**PROBLEM REQUIREMENTS**: In the data below, begin at the line with "3. Crea el archivo" and stop after the line with "# Cifrado Affin"; output those lines exactly and no pictures.

**Dataset entries**:
+--
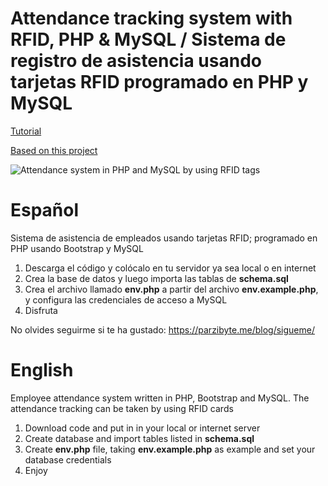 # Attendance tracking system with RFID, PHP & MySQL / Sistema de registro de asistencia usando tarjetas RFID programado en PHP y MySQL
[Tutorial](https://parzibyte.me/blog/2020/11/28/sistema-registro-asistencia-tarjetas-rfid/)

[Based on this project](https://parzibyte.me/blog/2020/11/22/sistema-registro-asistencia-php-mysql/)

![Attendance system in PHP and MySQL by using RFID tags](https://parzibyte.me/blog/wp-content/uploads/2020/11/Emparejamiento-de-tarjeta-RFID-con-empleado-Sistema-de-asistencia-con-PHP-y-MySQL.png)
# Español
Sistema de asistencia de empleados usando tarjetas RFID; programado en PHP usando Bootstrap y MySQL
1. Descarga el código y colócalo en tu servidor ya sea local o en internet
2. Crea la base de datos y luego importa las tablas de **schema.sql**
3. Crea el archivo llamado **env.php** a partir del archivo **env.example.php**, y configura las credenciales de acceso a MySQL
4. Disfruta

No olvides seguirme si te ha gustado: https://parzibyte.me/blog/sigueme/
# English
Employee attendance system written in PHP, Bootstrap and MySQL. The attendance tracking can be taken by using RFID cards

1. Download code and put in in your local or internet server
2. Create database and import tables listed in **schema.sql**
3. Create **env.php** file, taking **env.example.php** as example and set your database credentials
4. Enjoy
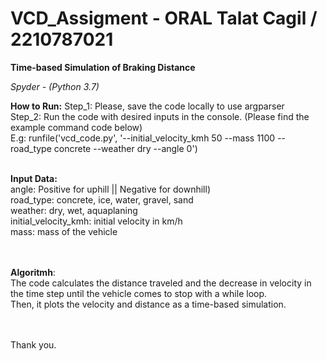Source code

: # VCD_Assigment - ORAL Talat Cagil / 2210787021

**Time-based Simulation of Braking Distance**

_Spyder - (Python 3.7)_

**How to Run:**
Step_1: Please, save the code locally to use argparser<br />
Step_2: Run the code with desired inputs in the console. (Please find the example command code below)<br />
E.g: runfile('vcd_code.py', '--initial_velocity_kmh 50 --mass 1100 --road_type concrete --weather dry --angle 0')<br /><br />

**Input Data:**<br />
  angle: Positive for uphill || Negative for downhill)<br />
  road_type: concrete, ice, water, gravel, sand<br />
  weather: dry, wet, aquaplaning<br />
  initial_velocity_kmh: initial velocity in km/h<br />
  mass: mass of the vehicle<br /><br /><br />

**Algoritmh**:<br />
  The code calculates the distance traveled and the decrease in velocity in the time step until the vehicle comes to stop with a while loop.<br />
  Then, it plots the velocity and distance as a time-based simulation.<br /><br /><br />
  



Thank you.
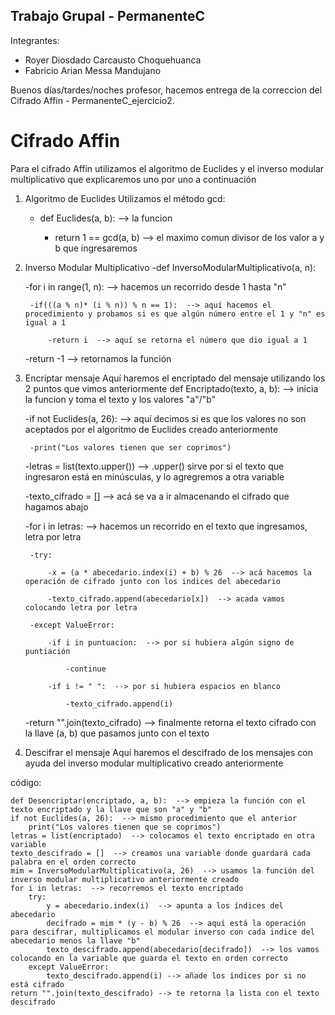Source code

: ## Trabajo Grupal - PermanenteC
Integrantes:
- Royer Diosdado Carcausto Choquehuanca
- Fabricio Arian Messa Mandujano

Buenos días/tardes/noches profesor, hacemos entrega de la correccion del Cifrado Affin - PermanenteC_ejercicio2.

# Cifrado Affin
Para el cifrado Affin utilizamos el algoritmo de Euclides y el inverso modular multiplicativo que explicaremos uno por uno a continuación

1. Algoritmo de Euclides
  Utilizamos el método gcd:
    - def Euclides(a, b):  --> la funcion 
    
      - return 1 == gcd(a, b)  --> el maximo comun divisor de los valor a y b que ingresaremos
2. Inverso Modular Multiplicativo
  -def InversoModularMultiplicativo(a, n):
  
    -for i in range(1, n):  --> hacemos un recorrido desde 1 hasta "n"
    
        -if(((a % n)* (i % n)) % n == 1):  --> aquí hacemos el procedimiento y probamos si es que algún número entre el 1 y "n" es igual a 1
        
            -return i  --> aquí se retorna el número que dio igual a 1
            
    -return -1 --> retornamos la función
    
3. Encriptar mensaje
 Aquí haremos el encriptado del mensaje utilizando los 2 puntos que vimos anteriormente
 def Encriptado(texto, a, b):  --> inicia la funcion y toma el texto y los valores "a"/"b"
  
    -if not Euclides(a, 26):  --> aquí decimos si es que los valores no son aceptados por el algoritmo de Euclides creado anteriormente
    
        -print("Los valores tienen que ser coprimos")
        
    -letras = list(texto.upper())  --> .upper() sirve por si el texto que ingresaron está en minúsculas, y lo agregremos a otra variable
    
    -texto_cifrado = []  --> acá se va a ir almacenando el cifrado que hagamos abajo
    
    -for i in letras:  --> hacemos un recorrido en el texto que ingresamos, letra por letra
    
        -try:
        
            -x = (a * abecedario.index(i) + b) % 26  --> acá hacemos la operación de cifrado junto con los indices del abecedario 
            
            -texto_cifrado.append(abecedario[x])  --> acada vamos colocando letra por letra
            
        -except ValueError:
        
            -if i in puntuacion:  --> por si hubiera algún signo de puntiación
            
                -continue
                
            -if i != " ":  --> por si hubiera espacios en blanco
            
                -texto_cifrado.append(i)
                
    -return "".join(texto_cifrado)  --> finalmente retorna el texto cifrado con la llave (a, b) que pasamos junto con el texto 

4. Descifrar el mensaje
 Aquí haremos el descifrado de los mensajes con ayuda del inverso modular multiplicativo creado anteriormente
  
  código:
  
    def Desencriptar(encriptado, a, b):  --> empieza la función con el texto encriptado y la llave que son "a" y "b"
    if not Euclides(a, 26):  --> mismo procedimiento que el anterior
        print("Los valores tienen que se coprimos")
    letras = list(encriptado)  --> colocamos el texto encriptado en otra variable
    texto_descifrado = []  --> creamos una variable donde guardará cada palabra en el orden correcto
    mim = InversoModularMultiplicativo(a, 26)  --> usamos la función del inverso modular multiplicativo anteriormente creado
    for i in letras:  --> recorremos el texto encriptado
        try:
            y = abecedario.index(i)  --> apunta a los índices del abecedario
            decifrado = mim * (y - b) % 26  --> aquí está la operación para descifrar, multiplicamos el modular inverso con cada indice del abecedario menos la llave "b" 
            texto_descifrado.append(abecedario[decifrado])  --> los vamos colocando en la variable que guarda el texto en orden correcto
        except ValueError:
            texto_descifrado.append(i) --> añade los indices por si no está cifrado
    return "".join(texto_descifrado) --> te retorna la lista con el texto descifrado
+--
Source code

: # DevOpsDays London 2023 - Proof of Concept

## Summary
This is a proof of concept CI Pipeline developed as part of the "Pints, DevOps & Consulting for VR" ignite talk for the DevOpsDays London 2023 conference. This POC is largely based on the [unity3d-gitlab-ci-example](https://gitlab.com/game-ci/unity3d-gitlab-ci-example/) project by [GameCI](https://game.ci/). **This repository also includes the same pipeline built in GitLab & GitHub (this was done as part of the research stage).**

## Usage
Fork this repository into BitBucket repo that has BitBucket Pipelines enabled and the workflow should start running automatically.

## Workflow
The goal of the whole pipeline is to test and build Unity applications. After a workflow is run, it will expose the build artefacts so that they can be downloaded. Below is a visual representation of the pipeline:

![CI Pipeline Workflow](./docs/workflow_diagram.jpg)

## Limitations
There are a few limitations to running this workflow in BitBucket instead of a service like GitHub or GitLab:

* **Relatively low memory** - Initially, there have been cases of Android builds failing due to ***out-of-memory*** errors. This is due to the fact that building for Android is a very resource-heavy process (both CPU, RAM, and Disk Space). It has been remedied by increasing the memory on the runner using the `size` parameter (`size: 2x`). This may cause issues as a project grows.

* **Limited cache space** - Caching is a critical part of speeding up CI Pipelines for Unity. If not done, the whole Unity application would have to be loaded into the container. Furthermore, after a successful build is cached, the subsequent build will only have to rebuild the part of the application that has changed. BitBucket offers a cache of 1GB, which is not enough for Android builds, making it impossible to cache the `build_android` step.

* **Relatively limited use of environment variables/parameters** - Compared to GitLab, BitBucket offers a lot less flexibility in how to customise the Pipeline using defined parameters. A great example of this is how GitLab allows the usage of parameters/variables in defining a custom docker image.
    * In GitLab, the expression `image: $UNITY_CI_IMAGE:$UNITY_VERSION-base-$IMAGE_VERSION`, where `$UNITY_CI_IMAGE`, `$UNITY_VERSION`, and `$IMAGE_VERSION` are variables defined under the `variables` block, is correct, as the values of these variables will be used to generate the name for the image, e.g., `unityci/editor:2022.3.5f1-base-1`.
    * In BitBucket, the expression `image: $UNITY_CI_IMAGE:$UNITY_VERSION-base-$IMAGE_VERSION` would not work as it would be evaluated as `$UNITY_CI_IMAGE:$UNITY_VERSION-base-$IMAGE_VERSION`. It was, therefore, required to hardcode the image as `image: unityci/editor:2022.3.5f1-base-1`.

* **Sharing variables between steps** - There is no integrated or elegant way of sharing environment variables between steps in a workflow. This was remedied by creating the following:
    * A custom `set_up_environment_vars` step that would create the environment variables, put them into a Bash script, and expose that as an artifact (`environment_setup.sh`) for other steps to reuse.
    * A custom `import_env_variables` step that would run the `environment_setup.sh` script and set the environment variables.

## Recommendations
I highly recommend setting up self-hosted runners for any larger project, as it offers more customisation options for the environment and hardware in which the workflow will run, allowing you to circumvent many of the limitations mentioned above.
+--
**SOLVED PROBLEM**:
3. Crea el archivo llamado **env.php** a partir del archivo **env.example.php**, y configura las credenciales de acceso a MySQL
4. Disfruta

No olvides seguirme si te ha gustado: https://parzibyte.me/blog/sigueme/
# English
Employee attendance system written in PHP, Bootstrap and MySQL. The attendance tracking can be taken by using RFID cards

1. Download code and put in in your local or internet server
2. Create database and import tables listed in **schema.sql**
3. Create **env.php** file, taking **env.example.php** as example and set your database credentials
4. Enjoy
Source code

: # VCD_Assigment - ORAL Talat Cagil / 2210787021

**Time-based Simulation of Braking Distance**

_Spyder - (Python 3.7)_

**How to Run:**
Step_1: Please, save the code locally to use argparser<br />
Step_2: Run the code with desired inputs in the console. (Please find the example command code below)<br />
E.g: runfile('vcd_code.py', '--initial_velocity_kmh 50 --mass 1100 --road_type concrete --weather dry --angle 0')<br /><br />

**Input Data:**<br />
  angle: Positive for uphill || Negative for downhill)<br />
  road_type: concrete, ice, water, gravel, sand<br />
  weather: dry, wet, aquaplaning<br />
  initial_velocity_kmh: initial velocity in km/h<br />
  mass: mass of the vehicle<br /><br /><br />

**Algoritmh**:<br />
  The code calculates the distance traveled and the decrease in velocity in the time step until the vehicle comes to stop with a while loop.<br />
  Then, it plots the velocity and distance as a time-based simulation.<br /><br /><br />
  



Thank you.
Source code

: ## Trabajo Grupal - PermanenteC
Integrantes:
- Royer Diosdado Carcausto Choquehuanca
- Fabricio Arian Messa Mandujano

Buenos días/tardes/noches profesor, hacemos entrega de la correccion del Cifrado Affin - PermanenteC_ejercicio2.

# Cifrado Affin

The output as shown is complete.